(MATERIAL PROVIDED)
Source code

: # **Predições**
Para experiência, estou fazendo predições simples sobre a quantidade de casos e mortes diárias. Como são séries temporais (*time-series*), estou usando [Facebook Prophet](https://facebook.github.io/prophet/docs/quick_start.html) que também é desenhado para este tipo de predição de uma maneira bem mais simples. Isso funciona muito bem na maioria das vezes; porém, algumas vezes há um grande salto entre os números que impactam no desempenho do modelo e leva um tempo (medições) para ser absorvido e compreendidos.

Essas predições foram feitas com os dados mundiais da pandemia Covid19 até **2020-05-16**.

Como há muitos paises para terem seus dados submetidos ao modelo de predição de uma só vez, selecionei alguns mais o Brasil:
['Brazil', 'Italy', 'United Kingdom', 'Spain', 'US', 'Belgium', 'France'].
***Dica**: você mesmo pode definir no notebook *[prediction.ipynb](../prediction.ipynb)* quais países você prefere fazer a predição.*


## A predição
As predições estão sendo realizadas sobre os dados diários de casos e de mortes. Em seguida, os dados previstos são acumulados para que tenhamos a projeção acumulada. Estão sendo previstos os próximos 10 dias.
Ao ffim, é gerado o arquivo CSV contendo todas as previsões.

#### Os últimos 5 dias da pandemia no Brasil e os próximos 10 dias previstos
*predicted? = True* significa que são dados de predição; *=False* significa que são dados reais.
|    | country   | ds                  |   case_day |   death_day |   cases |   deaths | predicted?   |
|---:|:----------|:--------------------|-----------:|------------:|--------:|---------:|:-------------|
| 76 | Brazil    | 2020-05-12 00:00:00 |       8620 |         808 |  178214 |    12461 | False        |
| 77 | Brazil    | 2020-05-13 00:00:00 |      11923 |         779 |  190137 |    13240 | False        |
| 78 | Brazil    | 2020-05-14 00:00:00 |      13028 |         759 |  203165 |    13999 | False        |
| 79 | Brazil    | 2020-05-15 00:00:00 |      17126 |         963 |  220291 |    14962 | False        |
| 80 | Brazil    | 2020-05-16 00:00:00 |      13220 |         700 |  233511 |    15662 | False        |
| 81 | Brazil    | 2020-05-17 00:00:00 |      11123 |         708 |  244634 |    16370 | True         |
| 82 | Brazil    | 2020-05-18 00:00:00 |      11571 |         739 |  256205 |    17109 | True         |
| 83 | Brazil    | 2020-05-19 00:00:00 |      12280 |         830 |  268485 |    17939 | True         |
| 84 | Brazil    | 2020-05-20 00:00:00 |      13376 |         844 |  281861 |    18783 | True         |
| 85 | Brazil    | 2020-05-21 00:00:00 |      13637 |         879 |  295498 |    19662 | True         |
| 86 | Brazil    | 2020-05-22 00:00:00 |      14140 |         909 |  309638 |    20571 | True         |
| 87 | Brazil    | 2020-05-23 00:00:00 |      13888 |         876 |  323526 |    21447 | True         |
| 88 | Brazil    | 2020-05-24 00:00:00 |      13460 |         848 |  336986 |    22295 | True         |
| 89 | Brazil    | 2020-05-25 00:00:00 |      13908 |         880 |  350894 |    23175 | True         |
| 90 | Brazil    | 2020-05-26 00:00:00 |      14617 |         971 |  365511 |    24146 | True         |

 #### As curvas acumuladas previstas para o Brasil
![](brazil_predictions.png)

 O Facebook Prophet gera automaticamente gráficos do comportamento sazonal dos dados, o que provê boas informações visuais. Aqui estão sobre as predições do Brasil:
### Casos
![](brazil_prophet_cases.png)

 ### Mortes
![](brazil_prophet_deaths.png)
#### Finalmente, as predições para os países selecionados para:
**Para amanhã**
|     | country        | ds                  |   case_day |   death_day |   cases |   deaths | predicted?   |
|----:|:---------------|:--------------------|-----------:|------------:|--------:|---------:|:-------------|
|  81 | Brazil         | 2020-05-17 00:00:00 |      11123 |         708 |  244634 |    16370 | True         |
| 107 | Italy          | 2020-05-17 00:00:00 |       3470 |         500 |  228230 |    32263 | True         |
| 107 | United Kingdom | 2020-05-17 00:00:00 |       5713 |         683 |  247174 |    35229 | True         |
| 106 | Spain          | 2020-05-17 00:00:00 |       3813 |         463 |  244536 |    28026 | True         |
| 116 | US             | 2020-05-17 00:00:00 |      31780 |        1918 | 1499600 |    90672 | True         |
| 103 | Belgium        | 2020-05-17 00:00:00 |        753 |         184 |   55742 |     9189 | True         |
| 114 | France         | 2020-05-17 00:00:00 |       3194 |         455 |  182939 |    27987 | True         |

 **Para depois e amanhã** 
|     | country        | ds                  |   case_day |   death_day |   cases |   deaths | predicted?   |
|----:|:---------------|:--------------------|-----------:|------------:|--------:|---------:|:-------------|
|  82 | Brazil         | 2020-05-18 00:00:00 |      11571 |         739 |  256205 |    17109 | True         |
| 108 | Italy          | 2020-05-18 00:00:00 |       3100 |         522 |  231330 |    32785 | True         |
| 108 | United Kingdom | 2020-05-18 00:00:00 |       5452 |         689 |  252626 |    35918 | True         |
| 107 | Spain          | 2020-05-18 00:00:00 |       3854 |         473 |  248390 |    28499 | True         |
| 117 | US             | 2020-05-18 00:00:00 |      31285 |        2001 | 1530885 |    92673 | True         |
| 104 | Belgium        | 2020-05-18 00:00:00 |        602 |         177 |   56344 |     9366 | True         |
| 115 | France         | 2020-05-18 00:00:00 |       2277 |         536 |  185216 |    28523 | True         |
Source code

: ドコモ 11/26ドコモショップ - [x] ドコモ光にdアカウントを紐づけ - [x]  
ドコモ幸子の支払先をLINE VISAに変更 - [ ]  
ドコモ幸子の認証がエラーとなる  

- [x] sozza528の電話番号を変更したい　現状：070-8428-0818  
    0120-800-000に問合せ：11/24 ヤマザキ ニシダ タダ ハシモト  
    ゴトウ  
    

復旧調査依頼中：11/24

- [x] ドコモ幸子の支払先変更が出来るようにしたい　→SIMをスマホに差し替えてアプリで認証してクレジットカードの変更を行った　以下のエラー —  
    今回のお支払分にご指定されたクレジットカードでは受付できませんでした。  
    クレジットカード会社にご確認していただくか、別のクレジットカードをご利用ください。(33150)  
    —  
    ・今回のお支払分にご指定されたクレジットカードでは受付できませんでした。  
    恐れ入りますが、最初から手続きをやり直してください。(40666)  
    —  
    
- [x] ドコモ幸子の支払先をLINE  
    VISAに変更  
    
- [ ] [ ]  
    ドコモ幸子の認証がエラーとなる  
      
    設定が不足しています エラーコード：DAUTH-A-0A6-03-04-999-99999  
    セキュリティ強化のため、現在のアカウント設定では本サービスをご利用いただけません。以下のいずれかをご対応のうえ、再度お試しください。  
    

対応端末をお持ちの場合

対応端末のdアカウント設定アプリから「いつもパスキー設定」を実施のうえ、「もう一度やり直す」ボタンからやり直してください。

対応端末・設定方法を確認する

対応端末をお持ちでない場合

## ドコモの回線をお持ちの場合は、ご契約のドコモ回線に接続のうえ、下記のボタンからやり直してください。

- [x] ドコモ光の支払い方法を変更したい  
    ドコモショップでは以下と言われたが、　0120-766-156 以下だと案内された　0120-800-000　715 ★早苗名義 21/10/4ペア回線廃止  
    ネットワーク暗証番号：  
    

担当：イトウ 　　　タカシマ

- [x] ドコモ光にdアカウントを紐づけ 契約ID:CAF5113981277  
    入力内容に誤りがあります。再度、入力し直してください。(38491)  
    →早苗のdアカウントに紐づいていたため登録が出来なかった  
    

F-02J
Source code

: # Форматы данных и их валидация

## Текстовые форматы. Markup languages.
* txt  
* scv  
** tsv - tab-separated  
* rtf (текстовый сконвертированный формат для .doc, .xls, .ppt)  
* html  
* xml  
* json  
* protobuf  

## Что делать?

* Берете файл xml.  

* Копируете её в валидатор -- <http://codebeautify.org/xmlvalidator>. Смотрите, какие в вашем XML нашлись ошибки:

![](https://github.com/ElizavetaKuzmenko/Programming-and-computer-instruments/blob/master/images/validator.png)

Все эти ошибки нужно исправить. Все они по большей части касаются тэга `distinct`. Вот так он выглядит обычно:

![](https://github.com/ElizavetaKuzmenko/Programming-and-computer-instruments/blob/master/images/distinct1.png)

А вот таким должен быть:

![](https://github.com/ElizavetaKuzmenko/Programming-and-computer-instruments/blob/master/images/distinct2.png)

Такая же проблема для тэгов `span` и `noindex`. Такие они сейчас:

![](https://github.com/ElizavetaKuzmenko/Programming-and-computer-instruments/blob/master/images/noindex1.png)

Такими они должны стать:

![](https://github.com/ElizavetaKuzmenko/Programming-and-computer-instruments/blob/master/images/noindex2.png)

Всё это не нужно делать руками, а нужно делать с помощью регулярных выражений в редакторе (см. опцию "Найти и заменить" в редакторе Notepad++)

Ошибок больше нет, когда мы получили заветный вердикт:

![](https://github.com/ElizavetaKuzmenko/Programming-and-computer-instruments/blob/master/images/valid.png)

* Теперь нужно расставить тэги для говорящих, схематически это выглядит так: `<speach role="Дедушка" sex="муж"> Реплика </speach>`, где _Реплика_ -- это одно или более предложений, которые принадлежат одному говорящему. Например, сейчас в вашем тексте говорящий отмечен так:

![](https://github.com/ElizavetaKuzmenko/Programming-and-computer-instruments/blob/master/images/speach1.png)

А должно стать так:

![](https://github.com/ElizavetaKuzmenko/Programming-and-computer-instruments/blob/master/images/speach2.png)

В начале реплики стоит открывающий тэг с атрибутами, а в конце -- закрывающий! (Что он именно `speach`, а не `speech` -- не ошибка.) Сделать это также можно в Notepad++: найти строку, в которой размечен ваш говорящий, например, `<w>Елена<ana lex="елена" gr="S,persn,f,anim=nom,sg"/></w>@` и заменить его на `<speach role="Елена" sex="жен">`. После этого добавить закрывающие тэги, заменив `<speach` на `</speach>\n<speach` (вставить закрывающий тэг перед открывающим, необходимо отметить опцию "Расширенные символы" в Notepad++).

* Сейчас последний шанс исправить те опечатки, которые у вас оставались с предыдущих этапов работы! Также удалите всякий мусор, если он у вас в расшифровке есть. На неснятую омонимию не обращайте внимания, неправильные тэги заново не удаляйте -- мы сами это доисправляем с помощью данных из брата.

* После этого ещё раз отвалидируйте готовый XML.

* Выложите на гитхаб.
(End MATERIAL PROVIDED)
#### WHAT THE TASK REQUIRES:
The lines above starting at the one that contains "Копируете её в" and ending at the one that contains "Все эти ошибки" must be transcribed exactly, and no other lines may appear.

#### RESULT OF THIS EXERCISE:
* Копируете её в валидатор -- <http://codebeautify.org/xmlvalidator>. Смотрите, какие в вашем XML нашлись ошибки:

![](https://github.com/ElizavetaKuzmenko/Programming-and-computer-instruments/blob/master/images/validator.png)

Все эти ошибки нужно исправить. Все они по большей части касаются тэга `distinct`. Вот так он выглядит обычно:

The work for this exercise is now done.